Est-ce que vous vous êtes favorable justement Alain Rousset ? Est-ce que ces sociétés entrent en bourse prometteuse, est ce que forcément elles ont besoin de passer par la bourse quand elles ont ce potentiel ? D’abord je ne conseillerais pas Jean-François Létard, j’ai beaucoup de chefs d’entreprises qui sont passés en bourse et bon, c’est un peu compliqué. L’essentiel pour nous mais ça c’est à lui de le décider et à son conseil d’administration c’est que l’équipe qui a créé l’entreprise, Jean-François Létard lui-même garde le pilotage de cette entreprise parce que c’est lui qui a tous dans la tête, c’est lui et son équipe.
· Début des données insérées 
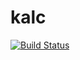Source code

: # kalc
[![Build Status](https://travis-ci.org/nik-makarov/kalc.svg?branch=master)](https://travis-ci.org/nik-makarov/kalc)
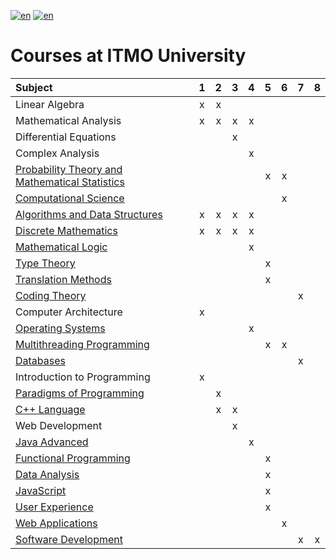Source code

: [![en](https://img.shields.io/badge/lang-en-red.svg)](README.md) [![en](https://img.shields.io/badge/lang-ru-blue.svg)](README.ru.md)

# Courses at ITMO University

| Subject                                                      |  1   |  2   |  3   |  4   |  5   |  6   |  7   |  8   |
| :----------------------------------------------------------- | :--: | :--: | :--: | :--: | :--: | :--: | :--: | :--: |
| Linear Algebra                                               |  x   |  x   |      |      |      |      |      |      |
| Mathematical Analysis                                        |  x   |  x   |  x   |  x   |      |      |      |      |
| Differential Equations                                       |      |      |  x   |      |      |      |      |      |
| Complex Analysis                                             |      |      |      |  x   |      |      |      |      |
| [Probability Theory and Mathematical Statistics](https://github.com/cannor147/itmo-pt) |      |      |      |      |  x   |  x   |      |      |
| [Computational Science](https://github.com/cannor147/itmo-compute) |      |      |      |      |      |  x   |      |      |
| [Algorithms and Data Structures](https://github.com/cannor147/itmo-algo) |  x   |  x   |  x   |  x   |      |      |      |      |
| [Discrete Mathematics](https://github.com/cannor147/itmo-dm) |  x   |  x   |  x   |  x   |      |      |      |      |
| [Mathematical Logic](https://github.com/cannor147/itmo-mathlog) |      |      |      |  x   |      |      |      |      |
| [Type Theory](https://github.com/cannor147/itmo-tt)          |      |      |      |      |  x   |      |      |      |
| [Translation Methods](https://github.com/cannor147/itmo-trans) |      |      |      |      |  x   |      |      |      |
| [Coding Theory](https://github.com/cannor147/itmo-coding) |      |      |      |      |      |      |  x   |      |
| Computer Architecture                                        |  x   |      |      |      |      |      |      |      |
| [Operating Systems](https://github.com/cannor147/itmo-os)    |      |      |      |  x   |      |      |      |      |
| [Multithreading Programming](https://github.com/cannor147/itmo-mpp) |      |      |      |      |  x   |  x   |      |      |
| [Databases](https://github.com/cannor147/itmo-db)            |      |      |      |      |      |      |  x   |      |
| Introduction to Programming                                  |  x   |      |      |      |      |      |      |      |
| [Paradigms of Programming](https://github.com/cannor147/itmo-prog) |      |  x   |      |      |      |      |      |      |
| [C++ Language](https://github.com/cannor147/itmo-cpp)        |      |  x   |  x   |      |      |      |      |      |
| Web Development                                              |      |      |  x   |      |      |      |      |      |
| [Java Advanced](https://github.com/cannor147/itmo-java)      |      |      |      |  x   |      |      |      |      |
| [Functional Programming](https://github.com/cannor147/itmo-fp) |      |      |      |      |  x   |      |      |      |
| [Data Analysis](https://github.com/cannor147/itmo-da)        |      |      |      |      |  x   |      |      |      |
| [JavaScript](https://github.com/cannor147/itmo-js)           |      |      |      |      |  x   |      |      |      |
| [User Experience](https://github.com/cannor147/itmo-ux)      |      |      |      |      |  x   |      |      |      |
| [Web Applications](https://github.com/cannor147/itmo-webapp) |      |      |      |      |      |  x   |      |      |
| [Software Development](https://github.com/cannor147/itmo-sd) |      |      |      |      |      |      |  x   |  x   |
Parce que, ce qui fait la force de l’Allemagne aujourd’hui, ce qui fait la force aussi d’autres régions en France, moi j’observe dans la Vendée les entreprises familiales qui ont un potentiel de croissance considérable. Mais il faut mettre en place les outils, ça s’appelle la formation du chef d’entreprise ou d’une partie de son équipe, ça s’appelle les fonds propres, ça s’appelle l’accompagnement à l’innovation, ça s’appelle venant de la recherche puis il garde ses capteurs d’être toujours branché sur les labos parce que c’est cette coopération qui est importante voilà donc je crois que nous sommes en phrase oui.

Journaliste : Merci beaucoup à tous les deux et on se retrouve évidemment la semaine prochaine même heure sur tv7 bien sûr.